On Sep 11, 2019, at 8:44 AM, Steve Sheng <steve.sheng@icann.org> wrote:
At the next call of the metrics WP, the metrics WP will discuss performance thresholds for individual root servers and the root server system as a whole. To prepare for those discussions, the co-chairs have requested that you fill out the following spreadsheet ahead of the meeting and provide your input.
At earlier meetings, we discussed having a set of rationale for our threshold numbers. I put together the following for my own rationale, which people might or might not like.
--Paul Hoffman
The thresholds define minimum acceptable metrics for each RSO. In order to determine the numeric thresholds, an overall view of the importance of each metric is needed. The rationale here is based on an overall idea of what is expected of an RSO by the caching recursive resolvers that uses that RSO as part of the RSS.
In summary, the importance of the RSO metrics is: correctness > publication latency >> availability > response latency
Of the four metrics, RSO correctness is by far the most important to recursive resolvers because incorrect answers can have long-lasting negative effects on the caches. It is well known that fewer than half of all resolvers use DNSSEC validation; for those resolvers, incorrect information from an RSO will poison future queries until the TTL associated with the incorrect answer expires. Incorrect information from an RSO about glue records for unsigned TLDs can cause long-term harm even to validating resolvers.
RSO publication latency is important both when NS and DS records in the root zone are changing, as well as when RRSIG records are expiring. If an RSO has consistently long publication latency, some RSOs can be affected by getting wrong answers to queries. However, historically, TLD NS change very infrequently, and DS records are usually changed in a fashion where there is a large overlap between old and new records. Emergency updates to the root zone data happen only a few times a year and, even when they do happen, the old records are cached for up to two days. Thus, there is no expectation that an RSO will update its copy of the root zone “instantaneously”, but it should update within a reasonable fraction of time of the TTLs in the root zone.
Although RSO availability and RSO response latency negatively affect recursive resolvers, they do so in a way that is easily and automatically fixed, namely by moving to a different RSO. That is, if many instances of an RSO are flaky due either to computer or routing instability, a recursive resolver will see this and switch to a different RSO for some extended period of time.

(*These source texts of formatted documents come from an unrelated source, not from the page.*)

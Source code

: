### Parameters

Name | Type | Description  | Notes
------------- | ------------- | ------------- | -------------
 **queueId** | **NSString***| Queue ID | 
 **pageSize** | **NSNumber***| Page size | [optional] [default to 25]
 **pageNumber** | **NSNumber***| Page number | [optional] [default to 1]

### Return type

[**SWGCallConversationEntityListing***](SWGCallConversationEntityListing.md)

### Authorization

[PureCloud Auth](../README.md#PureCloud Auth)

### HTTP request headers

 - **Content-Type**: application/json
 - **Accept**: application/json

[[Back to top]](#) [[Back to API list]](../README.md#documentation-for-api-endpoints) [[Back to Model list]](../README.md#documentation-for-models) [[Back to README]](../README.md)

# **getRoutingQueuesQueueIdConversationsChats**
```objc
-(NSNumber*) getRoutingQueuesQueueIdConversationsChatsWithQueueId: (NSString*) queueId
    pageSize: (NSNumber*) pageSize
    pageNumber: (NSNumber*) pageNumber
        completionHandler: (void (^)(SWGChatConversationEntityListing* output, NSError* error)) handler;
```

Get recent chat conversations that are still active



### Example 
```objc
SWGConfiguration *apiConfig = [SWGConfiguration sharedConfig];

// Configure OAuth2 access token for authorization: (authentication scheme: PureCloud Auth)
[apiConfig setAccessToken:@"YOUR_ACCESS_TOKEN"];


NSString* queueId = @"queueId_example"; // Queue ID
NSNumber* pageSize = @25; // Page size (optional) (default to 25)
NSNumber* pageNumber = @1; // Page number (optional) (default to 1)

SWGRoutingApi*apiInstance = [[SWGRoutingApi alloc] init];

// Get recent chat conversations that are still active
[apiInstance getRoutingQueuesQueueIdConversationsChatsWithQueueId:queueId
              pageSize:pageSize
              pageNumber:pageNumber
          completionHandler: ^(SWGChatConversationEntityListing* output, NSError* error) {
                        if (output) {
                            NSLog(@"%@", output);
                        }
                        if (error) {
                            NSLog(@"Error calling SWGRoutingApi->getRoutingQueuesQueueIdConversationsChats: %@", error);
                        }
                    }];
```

Similarly, if many recursive resolvers see high latency in their responses from one RSO, they will switch to other RSOs before trying that RSO again in the future. _______________________________________________ rssac-caucus mailing list rssac-caucus@icann.org https://mm.icann.org/mailman/listinfo/rssac-caucus
_______________________________________________ By submitting your personal data, you consent to the processing of your personal data for purposes of subscribing to this mailing list accordance with the ICANN Privacy Policy (https://www.icann.org/privacy/policy) and the website Terms of Service (https://www.icann.org/privacy/tos). You can visit the Mailman link above to change your membership status or configuration, including unsubscribing, setting digest-style delivery or disabling delivery altogether (e.g., for a vacation), and so on.
On Sep 13, 2019, at 7:58 AM, Shinta Sato <shinta@jprs.co.jp> wrote:
The rationale for each measurement has been discussed in the WP, but I don't beleive that the importance or relation between each metric was discussed in the context.
This is correct. In some of the informal conversations, some people have given some rationale for individual metrics, but the WP has not yet discussed pulling the rationale together or coming to consensus on the rationale. That's why I did my own brain dump, to see if it matches other people's thoughts.
If we need to take such importance into consideration in finding out the threshold, shouldn't we need additional discussion on this prior to expressing the suggestion of the threshold to the spreadsheet?
Maybe the discussion can happen at the same time. The WP leaders want to have some ideas of what people want in the spreadsheet in order to start good discussion on the next call, but those ideas don't need to be at all final.
In addition, the importance has only suggested for the RSO metrics. The importance for RSS metrics would need another discussion as well.
So far, I am unable to come up with any technical or procedural justification for RSS thresholds. It is useful to collect the metrics, but I have tried to come up with some threshold ideas and just failed.
If these are already discussed before, I'd like to see the minutes, transcripts or whatever, as I did miss some meetings.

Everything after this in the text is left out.